Condominium Association Only as Strong as Its Members
Byline: Jordan I. Shifrin
I recently visited Hong Kong. While touring the city I came across a condominium complex at Repulse Bay that had a huge hole in its middle.
Actually, it was a twin tower complex that was connected by two walkways that created the effect so that the mountains behind the property could be viewed.
It did occur to me, however, that all too many properties do have holes in them.
- A hole in the board. Does your board of directors finish the year with the same people who began the year? Unfortunately, most associations face this dilemma year in and year out. The board needs to consider how to recruit and retain good people, whether through trying to keep a low-key approach to problem solving, helping instead of punishing members, or limiting the number and length of meetings. A well-run board can limit the number of holes.
- A hole in the budget. A number of years ago, at the height of the recession and when unemployment was at its zenith, I attended an association meeting that was held to discuss a special assessment to upgrade the clubhouse - one week before Christmas. Over 25 percent of the association members already were on the delinquency list. (I think the hole was in the head of some of the board members.) Boards need to consider how and when to spend their already limited resources and establish priorities for both budgeted as well as non-recurring maintenance expenses.

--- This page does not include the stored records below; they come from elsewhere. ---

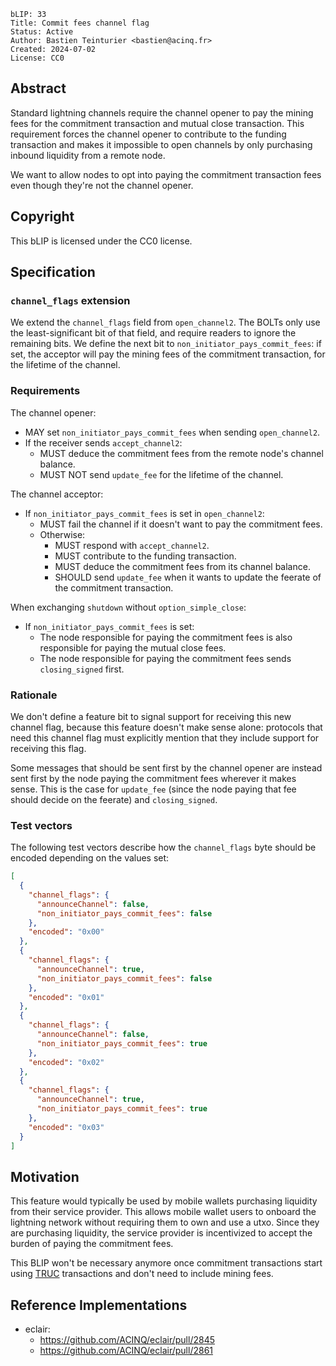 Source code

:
 ```
bLIP: 33
Title: Commit fees channel flag
Status: Active
Author: Bastien Teinturier <bastien@acinq.fr>
Created: 2024-07-02
License: CC0
```

## Abstract

Standard lightning channels require the channel opener to pay the mining fees
for the commitment transaction and mutual close transaction. This requirement
forces the channel opener to contribute to the funding transaction and makes
it impossible to open channels by only purchasing inbound liquidity from a
remote node.

We want to allow nodes to opt into paying the commitment transaction fees even
though they're not the channel opener.

## Copyright

This bLIP is licensed under the CC0 license.

## Specification

### `channel_flags` extension

We extend the `channel_flags` field from `open_channel2`. The BOLTs only use
the least-significant bit of that field, and require readers to ignore the
remaining bits. We define the next bit to `non_initiator_pays_commit_fees`: if
set, the acceptor will pay the mining fees of the commitment transaction, for
the lifetime of the channel.

### Requirements

The channel opener:

* MAY set `non_initiator_pays_commit_fees` when sending `open_channel2`.
* If the receiver sends `accept_channel2`:
  * MUST deduce the commitment fees from the remote node's channel balance.
  * MUST NOT send `update_fee` for the lifetime of the channel.

The channel acceptor:

* If `non_initiator_pays_commit_fees` is set in `open_channel2`:
  * MUST fail the channel if it doesn't want to pay the commitment fees.
  * Otherwise:
    * MUST respond with `accept_channel2`.
    * MUST contribute to the funding transaction.
    * MUST deduce the commitment fees from its channel balance.
    * SHOULD send `update_fee` when it wants to update the feerate of the
      commitment transaction.

When exchanging `shutdown` without `option_simple_close`:

* If `non_initiator_pays_commit_fees` is set:
  * The node responsible for paying the commitment fees is also responsible
    for paying the mutual close fees.
  * The node responsible for paying the commitment fees sends `closing_signed`
    first.

### Rationale

We don't define a feature bit to signal support for receiving this new channel
flag, because this feature doesn't make sense alone: protocols that need this
channel flag must explicitly mention that they include support for receiving
this flag.

Some messages that should be sent first by the channel opener are instead sent
first by the node paying the commitment fees wherever it makes sense. This is
the case for `update_fee` (since the node paying that fee should decide on the
feerate) and `closing_signed`.

### Test vectors

The following test vectors describe how the `channel_flags` byte should be
encoded depending on the values set:

```json
[
  {
    "channel_flags": {
      "announceChannel": false,
      "non_initiator_pays_commit_fees": false
    },
    "encoded": "0x00"
  },
  {
    "channel_flags": {
      "announceChannel": true,
      "non_initiator_pays_commit_fees": false
    },
    "encoded": "0x01"
  },
  {
    "channel_flags": {
      "announceChannel": false,
      "non_initiator_pays_commit_fees": true
    },
    "encoded": "0x02"
  },
  {
    "channel_flags": {
      "announceChannel": true,
      "non_initiator_pays_commit_fees": true
    },
    "encoded": "0x03"
  }
]
```

## Motivation

This feature would typically be used by mobile wallets purchasing liquidity
from their service provider. This allows mobile wallet users to onboard the
lightning network without requiring them to own and use a utxo. Since they
are purchasing liquidity, the service provider is incentivized to accept the
burden of paying the commitment fees.

This BLIP won't be necessary anymore once commitment transactions start using
[TRUC](https://github.com/bitcoin/bips/blob/master/bip-0431.mediawiki)
transactions and don't need to include mining fees.

## Reference Implementations

* eclair:
  * <https://github.com/ACINQ/eclair/pull/2845>
  * <https://github.com/ACINQ/eclair/pull/2861>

- A hole in the community. Is your association so disjoined and its membership so indifferent that the term community in "community association" is non-existent? The whole concept of an association was to bring people together to share in the prosperity of their community, to divide up the workload and jointly benefit from the appreciation of property values. If no one wants to run for the board, members avoid meetings, there are no social events, no newsletter and no member interaction except to complain about one another, this association has a huge "hole" in it. You cannot force people to participate in association matters, but you can make participation inviting and attractive enough to encourage people to see for themselves.